A week after addressing the issue on HBO's Real Sports with Bryant Gumbel, Steelers coach Mike Tomlin discussed the NFL's lack of Black head coaches in a follow-up interview with Ron Cook of the Pittsburgh Post-Gazette, expressing his concern about the lack of progress in Black coaches getting hired for open jobs.
“I don’t have an answer for you as to how to make it better,” Tomlin said. “The optimist in me says things will get better, but there’s been no evidence in the recent cycles to back that up. Without evidence, all we have is hope. We just haven’t been able to move the needle.”
Tomlin specifically addressed Chiefs offensive coordinator Eric Bieniemy, who has not followed in the paths of previous offensive coordinators under Andy Reid that have gone on to become head coaches. That Bieniemy has yet to matriculate to the next level is, to Tomlin, a "real head-scratcher."

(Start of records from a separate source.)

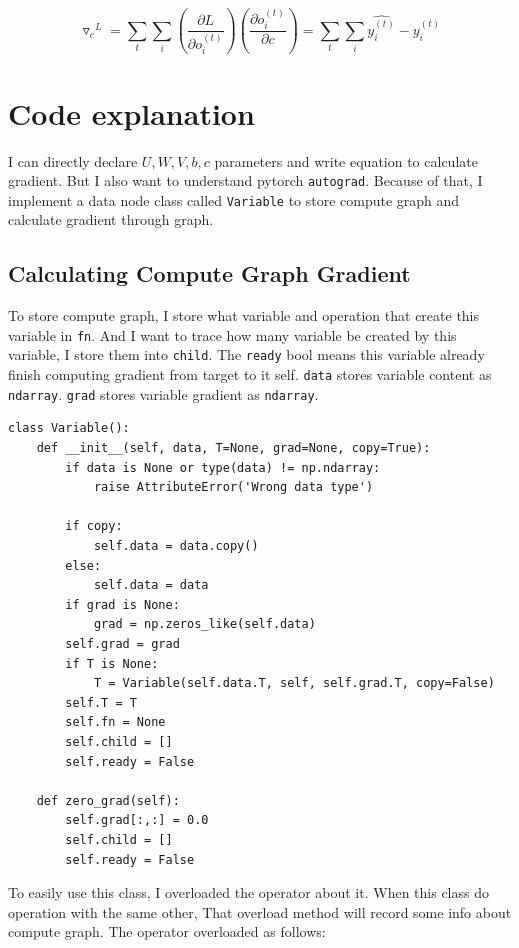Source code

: \documentclass[12pt]{article}
\begin{document}
\begin{equation}
{\triangledown_c}^L = \sum_t \sum_i (\frac{\partial L}{\partial o_i^{(t)}}) (\frac{\partial o_i^{(t)}}{\partial c}) = \sum_t \sum_i \hat{y_i^{(t)}} - y_i^{(t)} 
\end{equation}

\section{Code explanation}

I can directly declare $U, W, V, b, c$ parameters and write equation to calculate gradient. But I also want to understand pytorch \verb|autograd|. Because of that, I implement a data node class called \verb|Variable| to store compute graph and calculate gradient through graph.

\subsection{Calculating Compute Graph Gradient}

To store compute graph, I store what variable and operation that create this variable in \verb|fn|. And I want to trace how many variable be created by this variable, I store them into \verb|child|. The \verb|ready| bool means this variable already finish computing gradient from target to it self. \verb|data| stores variable content as \verb|ndarray|. \verb|grad| stores variable gradient as \verb|ndarray|.

\begin{verbatim}
class Variable():
    def __init__(self, data, T=None, grad=None, copy=True):
        if data is None or type(data) != np.ndarray:
            raise AttributeError('Wrong data type')
        
        if copy:
            self.data = data.copy()
        else:
            self.data = data
        if grad is None:
            grad = np.zeros_like(self.data)
        self.grad = grad
        if T is None:
            T = Variable(self.data.T, self, self.grad.T, copy=False)
        self.T = T
        self.fn = None
        self.child = []
        self.ready = False
    
    def zero_grad(self):
        self.grad[:,:] = 0.0
        self.child = []
        self.ready = False
\end{verbatim}

To easily use this class, I overloaded the operator about it. When this class do operation with the same other, That overload method will record some info about compute graph. The operator overloaded as follows:
\end{document}
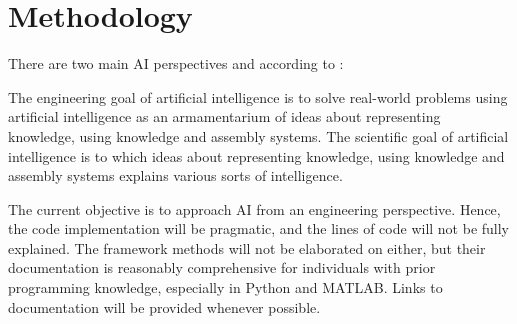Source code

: \chapter{Methodology}\label{sec:methodology}

There are two main AI perspectives and according to \textcite{winston1992}:
%
\begin{citacao}[english]
    The engineering goal of artificial intelligence is to solve real-world problems using artificial intelligence as an armamentarium of ideas about representing knowledge, using knowledge and assembly systems. The scientific goal of artificial intelligence is to which ideas about representing knowledge, using knowledge and assembly systems explains various sorts of intelligence.
\end{citacao}
The current objective is to approach AI from an engineering perspective. 
Hence, the code implementation will be pragmatic, and the lines of code will not be fully explained. 
The framework methods will not be elaborated on either, but their documentation is reasonably comprehensive for individuals with prior programming knowledge, especially in Python and MATLAB. 
Links to documentation will be provided whenever possible.

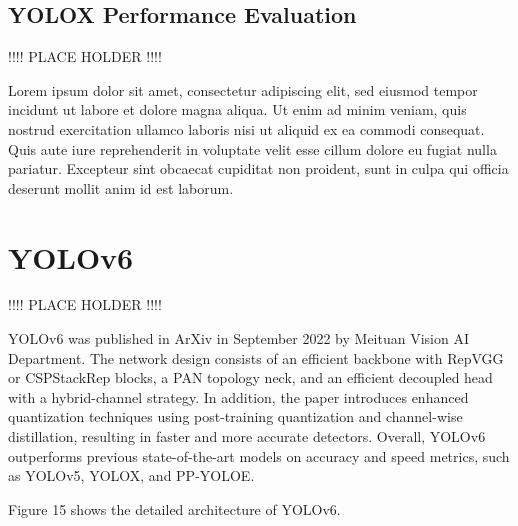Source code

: \documentclass{article}
\begin{document}
\subsection{YOLOX Performance Evaluation}

!!!! PLACE HOLDER !!!!

Lorem ipsum dolor sit amet, consectetur adipiscing elit, sed eiusmod tempor incidunt ut labore et dolore magna aliqua. Ut enim ad minim veniam, quis nostrud exercitation ullamco laboris nisi ut aliquid ex ea commodi consequat. Quis aute iure reprehenderit in voluptate velit esse cillum dolore eu fugiat nulla pariatur. Excepteur sint obcaecat cupiditat non proident, sunt in culpa qui officia deserunt mollit anim id est laborum.



\section{YOLOv6}

!!!! PLACE HOLDER !!!!

YOLOv6 \cite{li2022yolov6} was published in ArXiv in September 2022 by Meituan Vision AI Department. The network design consists of an efficient backbone with RepVGG or CSPStackRep blocks, a PAN topology neck, and an efficient decoupled head with a hybrid-channel strategy. In addition, the paper introduces enhanced quantization techniques using post-training quantization and channel-wise distillation, resulting in faster and more accurate detectors. Overall, YOLOv6 outperforms previous state-of-the-art models on accuracy and speed metrics, such as YOLOv5, YOLOX, and PP-YOLOE.

Figure 15 shows the detailed architecture of YOLOv6.
\end{document}
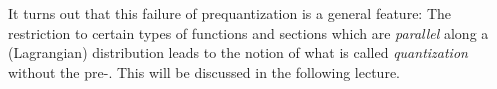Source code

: \documentclass[parskip=half]{scrartcl}
\begin{document}
It turns out that this failure of prequantization is a general feature: The restriction to certain types of functions and sections which are \emph{parallel} along a (Lagrangian) distribution leads to the notion of what is called \emph{quantization} without the pre-. This will be discussed in the following lecture.
\end{document}
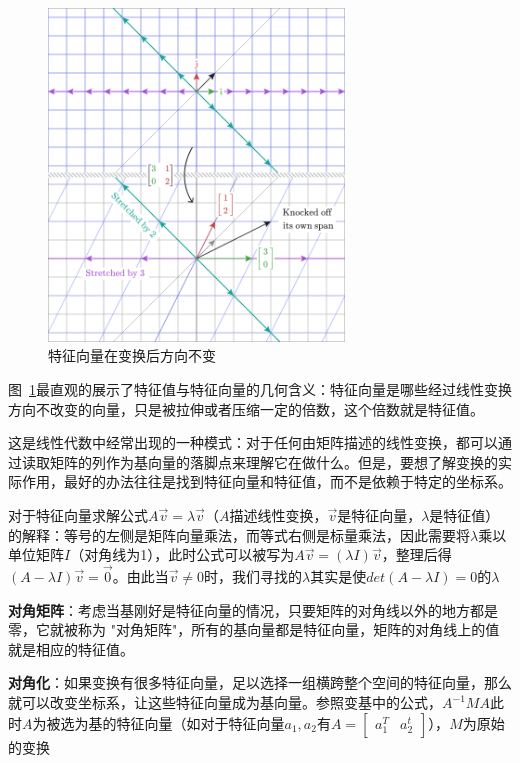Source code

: \documentclass[UTF8]{ctexart}
\newcommand{\mat}[1]{\begin{bmatrix} #1 \end{bmatrix}}
\begin{document}
\begin{figure}[hb]
    \centering
    \includegraphics[width=0.7\textwidth]{./figs/eigenvec_remain_stay.png}
    \caption{特征向量在变换后方向不变}
    \label{fig:eigenvec_remain_stay}
\end{figure}

图~\ref{fig:eigenvec_remain_stay}最直观的展示了特征值与特征向量的几何含义：特征向量是哪些经过线性变换方向不改变的向量，只是被拉伸或者压缩一定的倍数，这个倍数就是特征值。

这是线性代数中经常出现的一种模式：对于任何由矩阵描述的线性变换，都可以通过读取矩阵的列作为基向量的落脚点来理解它在做什么。但是，要想了解变换的实际作用，最好的办法往往是找到特征向量和特征值，而不是依赖于特定的坐标系。

对于特征向量求解公式$A\vec{v}=\lambda\vec{v}$（$A$描述线性变换，$\vec{v}$是特征向量，$\lambda$是特征值）的解释：等号的左侧是矩阵向量乘法，而等式右侧是标量乘法，因此需要将$\lambda$乘以单位矩阵$I$（对角线为1），此时公式可以被写为$A\vec{v}=(\lambda I)\vec{v}$，整理后得$(A-\lambda I)\vec{v} = \vec{0}$。由此当$\vec{v} \neq 0$时，我们寻找的$\lambda$其实是使$det(A-\lambda I) = 0$的$\lambda$

\textbf{对角矩阵}：考虑当基刚好是特征向量的情况，只要矩阵的对角线以外的地方都是零，它就被称为 "对角矩阵"，所有的基向量都是特征向量，矩阵的对角线上的值就是相应的特征值。

\textbf{对角化}：如果变换有很多特征向量，足以选择一组横跨整个空间的特征向量，那么就可以改变坐标系，让这些特征向量成为基向量。参照变基中的公式，$A^{-1}MA$此时$A$为被选为基的特征向量（如对于特征向量$a_1,a_2$有$A=\mat{a_1^T&a_2^t}$），$M$为原始的变换
\end{document}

“Every offensive coordinator Andy Reid has had in the last 20 years got a head job," Tomlin said. "One of those guys, Brad Childress, hired me in Minnesota in 2006. Now, Andy has the best offense he’s ever had and (Bieniemy) can’t get a job?”
Tomlin also addressed the issue of him not having a Black coordinator during his 14-year helm with the Steelers. Last offseason, he interviewed Pep Hamilton for his vacant offensive coordinator position but ended up promoting quarterbacks coach Matt Canada instead.
“I always do what is best for our organization,” Tomlin said. “I believe in hiring from within in most cases. ... I’m highly sensitive to it, but I don’t regret (not having a Black coordinator). I’ve had some good (Black) coaches leave for other jobs. Ray Horton. Scottie Montgomery went back to college. Kirby Wilson was hurt in that house fire.”
Tomlin is one of three Black head coaches in the NFL, along with Brian Flores of the Miami Dolphins and David Culley of the Houston Texans.